*** Data in this exercise Section Begins ***
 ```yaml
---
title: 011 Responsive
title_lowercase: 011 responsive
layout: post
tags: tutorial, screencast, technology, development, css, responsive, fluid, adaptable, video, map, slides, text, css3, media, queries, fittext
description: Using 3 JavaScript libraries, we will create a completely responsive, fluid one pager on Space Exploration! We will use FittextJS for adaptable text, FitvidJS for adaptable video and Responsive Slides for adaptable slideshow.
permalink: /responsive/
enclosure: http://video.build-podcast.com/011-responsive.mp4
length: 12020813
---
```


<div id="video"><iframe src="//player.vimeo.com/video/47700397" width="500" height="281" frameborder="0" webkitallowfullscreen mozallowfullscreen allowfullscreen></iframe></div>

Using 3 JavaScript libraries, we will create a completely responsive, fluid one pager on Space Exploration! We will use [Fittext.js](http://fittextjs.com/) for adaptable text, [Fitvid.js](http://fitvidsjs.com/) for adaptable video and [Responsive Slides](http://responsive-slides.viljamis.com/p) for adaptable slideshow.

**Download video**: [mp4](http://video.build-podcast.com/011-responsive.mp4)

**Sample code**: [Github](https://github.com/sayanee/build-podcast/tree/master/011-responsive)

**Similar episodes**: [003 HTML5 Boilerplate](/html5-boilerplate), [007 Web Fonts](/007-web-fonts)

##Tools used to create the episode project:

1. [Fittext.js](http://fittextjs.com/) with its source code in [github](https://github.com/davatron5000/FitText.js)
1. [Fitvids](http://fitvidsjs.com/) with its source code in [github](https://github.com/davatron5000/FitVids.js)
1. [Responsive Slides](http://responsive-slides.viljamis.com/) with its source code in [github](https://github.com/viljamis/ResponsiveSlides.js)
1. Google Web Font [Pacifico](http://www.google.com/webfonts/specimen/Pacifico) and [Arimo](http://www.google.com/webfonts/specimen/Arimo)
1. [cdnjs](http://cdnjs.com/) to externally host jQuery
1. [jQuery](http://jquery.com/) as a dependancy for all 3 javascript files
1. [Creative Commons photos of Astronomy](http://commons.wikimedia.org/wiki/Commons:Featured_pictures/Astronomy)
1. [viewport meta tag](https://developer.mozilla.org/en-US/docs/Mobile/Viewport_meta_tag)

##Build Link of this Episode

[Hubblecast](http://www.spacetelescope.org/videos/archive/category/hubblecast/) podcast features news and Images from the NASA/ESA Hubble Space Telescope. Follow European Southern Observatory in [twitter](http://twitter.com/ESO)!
*** Data in this exercise Section Ends ***
_Task requirements_
The required answer is the complete data, repeated exactly.

_Task answer_
 ```yaml
---
title: 011 Responsive
title_lowercase: 011 responsive
layout: post
tags: tutorial, screencast, technology, development, css, responsive, fluid, adaptable, video, map, slides, text, css3, media, queries, fittext
description: Using 3 JavaScript libraries, we will create a completely responsive, fluid one pager on Space Exploration! We will use FittextJS for adaptable text, FitvidJS for adaptable video and Responsive Slides for adaptable slideshow.
permalink: /responsive/
enclosure: http://video.build-podcast.com/011-responsive.mp4
length: 12020813
---
```


<div id="video"><iframe src="//player.vimeo.com/video/47700397" width="500" height="281" frameborder="0" webkitallowfullscreen mozallowfullscreen allowfullscreen></iframe></div>

Using 3 JavaScript libraries, we will create a completely responsive, fluid one pager on Space Exploration! We will use [Fittext.js](http://fittextjs.com/) for adaptable text, [Fitvid.js](http://fitvidsjs.com/) for adaptable video and [Responsive Slides](http://responsive-slides.viljamis.com/p) for adaptable slideshow.

**Download video**: [mp4](http://video.build-podcast.com/011-responsive.mp4)

**Sample code**: [Github](https://github.com/sayanee/build-podcast/tree/master/011-responsive)

**Similar episodes**: [003 HTML5 Boilerplate](/html5-boilerplate), [007 Web Fonts](/007-web-fonts)

##Tools used to create the episode project:

1. [Fittext.js](http://fittextjs.com/) with its source code in [github](https://github.com/davatron5000/FitText.js)
1. [Fitvids](http://fitvidsjs.com/) with its source code in [github](https://github.com/davatron5000/FitVids.js)
1. [Responsive Slides](http://responsive-slides.viljamis.com/) with its source code in [github](https://github.com/viljamis/ResponsiveSlides.js)
1. Google Web Font [Pacifico](http://www.google.com/webfonts/specimen/Pacifico) and [Arimo](http://www.google.com/webfonts/specimen/Arimo)
1. [cdnjs](http://cdnjs.com/) to externally host jQuery
1. [jQuery](http://jquery.com/) as a dependancy for all 3 javascript files
1. [Creative Commons photos of Astronomy](http://commons.wikimedia.org/wiki/Commons:Featured_pictures/Astronomy)
1. [viewport meta tag](https://developer.mozilla.org/en-US/docs/Mobile/Viewport_meta_tag)

##Build Link of this Episode

[Hubblecast](http://www.spacetelescope.org/videos/archive/category/hubblecast/) podcast features news and Images from the NASA/ESA Hubble Space Telescope. Follow European Southern Observatory in [twitter](http://twitter.com/ESO)!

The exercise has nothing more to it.